From a window somewhere an unfriendly voice yelled back so he kept walking. As he walked he continued to call out, the echo of his voice sometimes shooting along a passageway and sometimes falling dead in a dead end. He called out and walked more briskly and even looked into the canals as his imagination pictured a floating running shoe or running watch or her beautiful bare back afloat in the still tepid water.
He came to the intersection of five streets and in the middle of the intersection was a statue of a conquered winged lion with a woman in a long, flowing gown, wielding a spear, sitting on top of the lion. Cohen climbed up on the lion, stepped from the lion’s head into the woman’s lap, and managed to get on her shoulders so he could have a better view. A store owner came out of a gift shop and yelled at Cohen, pointing and waving and clapping his hands. Another Venetian passing by joined with the store owner. Cohen ignored them and from his perch looked down each street, screamed out her name. The store owner came closer to Cohen, waving his arms and shouting and Cohen jumped down from the statue and yelled back at the man and the man backed off. Cohen then turned in a circle, looking at all the streets, trying to decide what to do and sweating more now than before.
He realized he hadn’t left a note or word with the front desk and that if she had returned, she would be wondering what had happened to him. So he started running. He ran in what he thought was the general direction of the hotel, hoping to find a familiar street that would take him there. He called her name. Screamed her name. He paused at the ends of streets and looked both ways, he looked down into the canals when he went over a bridge. He hurried but tried not to miss anything.
He ran down a long alley and then cut across a canal and ran along another long alley and up ahead he saw people passing on the street. He believed that it was the street of his hotel and he was right. He turned
onto the street and after several minutes he recognized buildings and the hotel sign came into sight and then he saw, almost to the doorway, Elisa walking with her arm draped around a short woman in a long skirt. Elisa leaned on the woman and they inched along and Cohen raced and he caught them as they made it to the door.

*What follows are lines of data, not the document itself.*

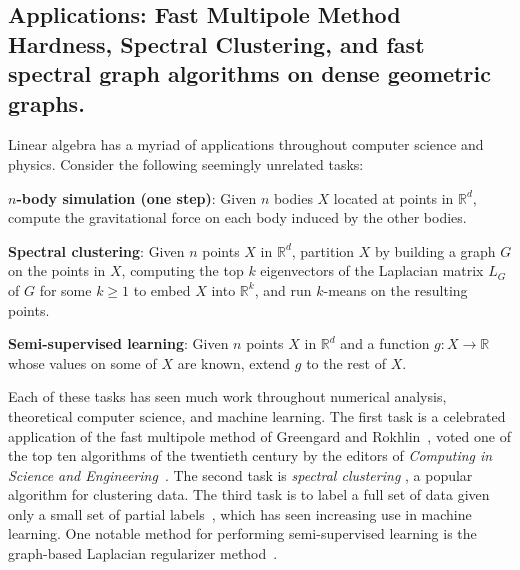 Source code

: \subsection{Applications: Fast Multipole Method Hardness, Spectral
  Clustering, and fast spectral graph algorithms on dense geometric
    graphs.}



Linear algebra has a myriad of applications throughout computer science
and physics. Consider the following seemingly unrelated tasks:

\vspace{1mm} \begin{tight_enumerate} \item \textbf{$n$-body simulation (one
    step)}: Given $n$ bodies $X$ located at points in $\mathbb{R}^d$,
  compute the gravitational force on each body induced by the other
  bodies.  \item \textbf{Spectral clustering}: Given $n$ points $X$ in
  $\mathbb{R}^d$, partition $X$ by building a graph $G$ on the points in
  $X$, computing the top $k$ eigenvectors of the Laplacian matrix $L_G$
  of $G$ for some $k\ge 1$ to embed $X$ into $\mathbb{R}^k$, and run
  $k$-means on the resulting points.  \item \textbf{Semi-supervised
    learning}: Given $n$ points $X$ in $\mathbb{R}^d$ and a function
    $g:X\rightarrow \mathbb{R}$ whose values on some of $X$ are known,
    extend $g$ to the rest of $X$.  \end{tight_enumerate}

\vspace{1mm}

Each of these tasks has seen much work throughout numerical analysis,
     theoretical computer science, and machine learning. The first task
     is a celebrated application of the fast multipole method of
     Greengard and Rokhlin~\cite{gr87, gr88, gr89}, voted one of the top
     ten algorithms of the twentieth century by the editors of
     \emph{Computing in Science and
       Engineering}~\cite{dongarra2000guest}.  The second task is
       \emph{spectral clustering} \cite{njw02, lwdh13}, a popular
       algorithm for clustering data. The third task is to label a full
       set of data given only a small set of partial
       labels~\cite{z05survey, csbz09, zl05}, which has seen increasing
       use in machine learning. One notable method for performing
       semi-supervised learning is the graph-based Laplacian regularizer
       method~\cite{lszlh19,zl05, bns06,z05}.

“Elisa,” he said, out of breath. He saw that she held a rag on her forehead and it was dabbed in blood and he grabbed and hugged her though she still leaned on the woman.
“She okay. She okay,” the short woman said, pushing Cohen away, and then she moved Elisa’s arm from around her neck as if to say, Here you go, she’s yours. The woman’s glasses were held by a silver chain around her neck and she had kind, wrinkled eyes.
“I’m all right,” Elisa said, laughing a little and reaching for Cohen. “You look freaked out.”
“What the hell happened?”
“Got lost. Like we said I would.”
The woman made a fist and bonked her own forehead. “Head hit on ceiling,” she said.
“Street,” Elisa said and she pointed at the ground. “Head hit on street.”
“Okay. Good.”
“Head what?” Cohen asked. Her arm was around his neck and she held her hand out to the woman. The woman took her hand and Elisa said, “Thank you so much.
Grazie
so much.”
“You okay?” the woman asked, nodding.
Cohen stuck his hand in his pocket and took out some money and tried to give it to her but she wouldn’t take it and she backed away, nodding and saying, “Okay, good. Okay, good.”
“
Grazie,
” Elisa said again and the woman waved and turned and went back her way.
Cohen and Elisa moved inside the hotel and sat down at a table by the bar. She fell into a chair and moved the rag from her head and she was cut and swollen above her eyebrow.
“Goshdammit,” Cohen said.
One of the teenagers passing by saw Elisa’s eye and Cohen stepped behind the bar. He took a clean rag and wet it with cold water and gave it to her. “Something else?” he asked and she said no and told him thanks.